開発途上国の司法制度の整備を支援している日本の機関、通称“アジ研”をご存知ですか?今回は、世界でも高く評価されている“アジ研”の活動をご紹介しました。

ゲスト
  • 国連アジア極東犯罪防止研修所・次長
    石原 香代
JOY
“アジ研”って、何?
秋元
正式な名称は【国連アジア極東犯罪防止研修所】といって、犯罪のない世界を目指して活動している機関だそうです。ここからは、国連アジア極東犯罪防止研修所・次長の石原香代さんに伺います。まずアジ研では、どんなことをしているのでしょうか?
石原
国連アジア極東犯罪防止研修所は、昭島市にある法務省の施設で、アジアをはじめとする世界の開発途上国における刑事司法制度の発展のために、研修などを実施しています。研修の対象は、開発途上国の警察官や検察官、裁判官、刑務官や保護観察官など、刑事司法の実務に携わる方々です。1962年から活動を始め、これまでに139の国と地域から延べ5,800人以上を研修生として受け入れています。
秋元
どんな研修を行っているんですか?
石原
開発途上国には、「法律が整備されていない」、「法律はあるが運用がうまくいっていない」など、それぞれの課題があります。そこで、その課題について、複数の国の研修生同士でディスカッションをしたり、日本の刑事司法制度を知ってもらうことで、解決策を見いだしてもらえるようにしています。決して日本の制度を押しつけるのではなく、より良い制度を研修生みんなで一緒に考えていきます。
秋元
研修では、どのようなテーマが取り上げられるのですか?
石原
「サイバー対策の現状と対策」、「薬物犯罪者の更生」など、時代に即した国際社会での重要な課題をテーマとして取り上げています。このほか、講義やグループ討議などを通じてテーマを設定することもあります。研修員は、研修で得た知識を自国に持ち帰り、刑事司法制度の改善などに役立てるわけです。
JOY
たしかに、いろんな国の人たちをディスカッションすることで、自分の国だけでは考えつかないようなヒントや解決策が見つけられそうだよね。こういう形の国際貢献もあるんですね。
石原
はい。刑事司法制度の整備は、治安や秩序を安定させて、その国の経済や社会の発展につながるため、非常に大切です。アジ研の事業は、世界でも高く評価されている日本の国際貢献の一つです。

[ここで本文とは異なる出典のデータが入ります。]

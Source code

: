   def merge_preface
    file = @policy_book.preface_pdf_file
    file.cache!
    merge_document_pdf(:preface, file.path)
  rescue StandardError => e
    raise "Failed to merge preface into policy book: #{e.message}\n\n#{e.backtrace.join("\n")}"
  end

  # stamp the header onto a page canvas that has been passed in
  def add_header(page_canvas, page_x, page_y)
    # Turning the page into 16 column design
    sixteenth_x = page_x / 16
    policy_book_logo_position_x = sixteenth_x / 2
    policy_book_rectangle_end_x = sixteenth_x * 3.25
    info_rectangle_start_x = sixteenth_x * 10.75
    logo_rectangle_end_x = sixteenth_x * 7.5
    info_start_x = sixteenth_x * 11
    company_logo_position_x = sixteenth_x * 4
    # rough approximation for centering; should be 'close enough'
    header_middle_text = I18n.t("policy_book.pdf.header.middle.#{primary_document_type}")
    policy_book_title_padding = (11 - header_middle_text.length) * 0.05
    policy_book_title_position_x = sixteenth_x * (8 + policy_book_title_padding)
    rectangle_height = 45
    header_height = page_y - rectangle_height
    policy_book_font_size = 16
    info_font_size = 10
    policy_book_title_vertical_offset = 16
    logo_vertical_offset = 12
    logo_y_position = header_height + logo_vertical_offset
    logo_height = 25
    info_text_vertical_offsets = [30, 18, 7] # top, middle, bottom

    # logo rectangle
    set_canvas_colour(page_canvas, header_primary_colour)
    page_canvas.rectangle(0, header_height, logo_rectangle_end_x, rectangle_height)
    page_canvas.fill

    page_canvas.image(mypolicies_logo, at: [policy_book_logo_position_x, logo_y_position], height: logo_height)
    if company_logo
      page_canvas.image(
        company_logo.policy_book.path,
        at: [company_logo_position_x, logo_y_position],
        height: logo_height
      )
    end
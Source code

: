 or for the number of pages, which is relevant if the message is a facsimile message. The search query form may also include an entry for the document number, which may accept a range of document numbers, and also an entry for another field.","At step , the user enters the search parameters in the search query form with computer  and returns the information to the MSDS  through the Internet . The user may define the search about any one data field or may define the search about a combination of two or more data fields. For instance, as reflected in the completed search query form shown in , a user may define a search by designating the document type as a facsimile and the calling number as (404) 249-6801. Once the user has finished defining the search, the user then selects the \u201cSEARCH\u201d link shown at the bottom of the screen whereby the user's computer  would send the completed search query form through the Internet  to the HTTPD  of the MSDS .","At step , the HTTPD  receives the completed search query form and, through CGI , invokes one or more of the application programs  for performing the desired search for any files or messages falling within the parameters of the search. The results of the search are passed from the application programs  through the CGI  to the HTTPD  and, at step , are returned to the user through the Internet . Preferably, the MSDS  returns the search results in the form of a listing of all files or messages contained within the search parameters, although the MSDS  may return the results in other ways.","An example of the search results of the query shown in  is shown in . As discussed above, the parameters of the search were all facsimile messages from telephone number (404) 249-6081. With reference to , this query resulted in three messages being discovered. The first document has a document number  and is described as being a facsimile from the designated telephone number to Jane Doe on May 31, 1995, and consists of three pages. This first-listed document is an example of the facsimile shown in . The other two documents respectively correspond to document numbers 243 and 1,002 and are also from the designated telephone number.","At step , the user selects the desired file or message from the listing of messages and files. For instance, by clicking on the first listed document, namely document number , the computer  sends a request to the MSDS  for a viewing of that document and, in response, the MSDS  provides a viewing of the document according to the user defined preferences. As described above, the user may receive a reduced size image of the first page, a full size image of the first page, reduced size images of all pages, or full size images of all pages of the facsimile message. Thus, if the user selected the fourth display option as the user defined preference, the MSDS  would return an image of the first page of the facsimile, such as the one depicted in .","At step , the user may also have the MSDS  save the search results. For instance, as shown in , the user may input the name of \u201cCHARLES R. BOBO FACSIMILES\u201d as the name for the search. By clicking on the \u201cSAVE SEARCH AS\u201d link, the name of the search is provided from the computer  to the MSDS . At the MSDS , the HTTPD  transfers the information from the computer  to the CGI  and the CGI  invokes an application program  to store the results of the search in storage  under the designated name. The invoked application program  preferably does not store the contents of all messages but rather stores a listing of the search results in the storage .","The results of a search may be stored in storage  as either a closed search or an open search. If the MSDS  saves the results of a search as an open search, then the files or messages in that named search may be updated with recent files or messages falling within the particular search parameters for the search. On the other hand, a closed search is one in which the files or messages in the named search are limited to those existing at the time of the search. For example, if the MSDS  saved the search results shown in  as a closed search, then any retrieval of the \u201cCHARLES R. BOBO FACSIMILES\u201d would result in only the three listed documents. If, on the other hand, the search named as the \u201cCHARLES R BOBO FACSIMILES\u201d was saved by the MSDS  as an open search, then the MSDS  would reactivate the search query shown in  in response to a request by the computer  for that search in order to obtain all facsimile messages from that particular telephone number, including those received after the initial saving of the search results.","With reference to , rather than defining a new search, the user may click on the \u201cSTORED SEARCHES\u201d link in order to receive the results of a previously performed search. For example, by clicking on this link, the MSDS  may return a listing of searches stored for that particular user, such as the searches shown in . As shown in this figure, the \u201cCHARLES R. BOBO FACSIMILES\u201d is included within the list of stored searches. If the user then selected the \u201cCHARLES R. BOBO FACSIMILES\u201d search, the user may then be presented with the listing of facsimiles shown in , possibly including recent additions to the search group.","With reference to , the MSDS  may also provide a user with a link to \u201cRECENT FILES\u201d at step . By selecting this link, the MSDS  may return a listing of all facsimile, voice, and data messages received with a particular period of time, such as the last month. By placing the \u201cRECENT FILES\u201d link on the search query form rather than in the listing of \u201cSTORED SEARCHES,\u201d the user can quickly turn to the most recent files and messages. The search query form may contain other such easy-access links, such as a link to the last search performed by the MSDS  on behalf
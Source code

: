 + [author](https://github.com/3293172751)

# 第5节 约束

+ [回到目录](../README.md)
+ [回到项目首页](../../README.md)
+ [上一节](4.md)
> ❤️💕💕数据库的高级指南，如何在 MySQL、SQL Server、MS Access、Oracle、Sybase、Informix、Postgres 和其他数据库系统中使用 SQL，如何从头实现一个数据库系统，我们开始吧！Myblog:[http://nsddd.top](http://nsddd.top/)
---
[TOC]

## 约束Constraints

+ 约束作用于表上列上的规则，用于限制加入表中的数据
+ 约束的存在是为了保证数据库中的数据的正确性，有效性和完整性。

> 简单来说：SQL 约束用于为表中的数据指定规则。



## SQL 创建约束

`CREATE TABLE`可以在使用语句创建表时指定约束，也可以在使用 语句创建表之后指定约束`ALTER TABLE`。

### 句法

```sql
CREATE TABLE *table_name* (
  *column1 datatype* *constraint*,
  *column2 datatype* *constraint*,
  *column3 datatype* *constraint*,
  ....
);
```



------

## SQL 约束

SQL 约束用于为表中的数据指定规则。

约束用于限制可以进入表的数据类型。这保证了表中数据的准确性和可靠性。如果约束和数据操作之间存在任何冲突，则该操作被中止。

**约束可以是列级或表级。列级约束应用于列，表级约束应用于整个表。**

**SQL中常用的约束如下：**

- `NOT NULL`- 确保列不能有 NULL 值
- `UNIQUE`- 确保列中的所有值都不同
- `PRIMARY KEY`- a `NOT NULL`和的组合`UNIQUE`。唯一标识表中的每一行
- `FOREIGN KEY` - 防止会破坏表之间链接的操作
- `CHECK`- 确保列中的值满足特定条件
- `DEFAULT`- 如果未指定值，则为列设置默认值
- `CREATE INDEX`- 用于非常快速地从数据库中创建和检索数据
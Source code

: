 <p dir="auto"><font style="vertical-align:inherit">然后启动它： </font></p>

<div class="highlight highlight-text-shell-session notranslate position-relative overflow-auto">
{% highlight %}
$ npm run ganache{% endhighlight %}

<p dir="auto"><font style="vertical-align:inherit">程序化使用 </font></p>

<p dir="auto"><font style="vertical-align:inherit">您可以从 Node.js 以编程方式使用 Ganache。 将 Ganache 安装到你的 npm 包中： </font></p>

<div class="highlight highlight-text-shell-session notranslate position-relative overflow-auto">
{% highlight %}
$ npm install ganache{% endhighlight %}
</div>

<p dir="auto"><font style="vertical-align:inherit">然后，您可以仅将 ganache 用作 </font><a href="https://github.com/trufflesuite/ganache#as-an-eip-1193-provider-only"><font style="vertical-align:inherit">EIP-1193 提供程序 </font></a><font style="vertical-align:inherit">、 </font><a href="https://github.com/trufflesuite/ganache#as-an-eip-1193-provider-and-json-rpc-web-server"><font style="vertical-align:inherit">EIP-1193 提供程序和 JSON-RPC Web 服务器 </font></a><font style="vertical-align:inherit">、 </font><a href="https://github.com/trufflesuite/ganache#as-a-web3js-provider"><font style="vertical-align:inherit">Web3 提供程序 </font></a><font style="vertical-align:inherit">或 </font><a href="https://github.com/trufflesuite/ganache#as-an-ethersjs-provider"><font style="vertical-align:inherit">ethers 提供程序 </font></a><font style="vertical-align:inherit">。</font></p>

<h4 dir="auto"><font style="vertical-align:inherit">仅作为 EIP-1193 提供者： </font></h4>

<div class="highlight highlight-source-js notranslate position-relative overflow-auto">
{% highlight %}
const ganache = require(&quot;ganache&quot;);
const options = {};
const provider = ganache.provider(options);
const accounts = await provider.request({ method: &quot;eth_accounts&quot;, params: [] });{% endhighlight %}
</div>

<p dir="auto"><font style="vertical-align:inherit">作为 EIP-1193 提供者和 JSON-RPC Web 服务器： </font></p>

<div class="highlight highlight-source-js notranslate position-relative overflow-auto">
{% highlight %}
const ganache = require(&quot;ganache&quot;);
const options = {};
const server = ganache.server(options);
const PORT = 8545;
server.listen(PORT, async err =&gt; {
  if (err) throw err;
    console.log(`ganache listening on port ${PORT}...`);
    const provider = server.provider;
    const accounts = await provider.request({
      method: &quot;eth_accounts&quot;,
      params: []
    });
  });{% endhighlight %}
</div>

アジ研は、英語名の頭文字をとって「UNAFEI(ユナフェイ)」と略されていて、外国の刑事司法関係者の中で、ユナフェイはとても有名なんです。アジ研の元研修生の中には、法務大臣、最高裁判所長官、検事総長、国家警察長官になった方もいます。
秋元
他にも、アジ研が関わっている成果はありますか?
石原
1990年に国連総会で採択された【東京ルールズ】も、アジ研の研修の成果をもとに最初の案が作られました。
JOY
東京ルールズ?これも初めて聞きますね。
石原
日本では罪を犯した場合であっても、懲役刑の執行猶予がつくことがありますよね。これは、これまでに重い罪を犯したことのない人は刑務所に入れるのではなく、社会の中で指導を受けるなどして立ち直ってもらい、再び罪を犯さないようになることで責任を果たしてもらおうというものです。しかし、開発途上国ではこういった選択肢がないところもあります。そうすると、罪の軽い人も重い人も刑務所へ収容されることになって、人道的見地のほか、刑務所の過剰収容といった問題にもつながります。このような国において、身柄を拘束せずに罪を償う様々な仕組みを広めようとするものが【東京ルールズ】なんです。
JOY
刑務所の過剰収容の問題は、人が積み重なるように寝ている映像を僕も見たことがあります。これは変わっていってほしいな。
石原
また、日本には罪を犯した人たちなどの立ち直りを支援する【保護司制度】があります。保護司と呼ばれる人が、家や仕事など帰れる場所を調整し、見守り、指導し、相談にのるなどの活動をする制度なんですが、実はこの保護司、一般の方がボランティアで行っており、日本独特のものなんです。アジ研でこの保護司制度を紹介したことをきっかけに、今ではケニア、フィリピン、タイでは保護司制度が導入されています。
秋元
いろんな成果が出ているんですね!アジ研の成果によって、犯罪が減って治安のよい国や地域が増えれば、海外旅行に行く人もより楽しめるようになりますね。
石原
そうですね。それだけでなく仕事で海外赴任する方や、企業で進出する方にとっても、より安心して過ごせるというメリットがあると思います。また、近年は犯罪もグローバル化していますし、外国と協力して捜査を効果的に行うためにも、それぞれが友好関係を築くことは重要であり、その一翼をアジ研が担っているとも言えると思います。ぜひ、国連アジア極東犯罪防止研修所“アジ研”の活動について、知っていただければと思います。
JOY
“アジ研”が世界を変えていくんだね!こういう機関が日本にあるといこうことが誇らしいよ。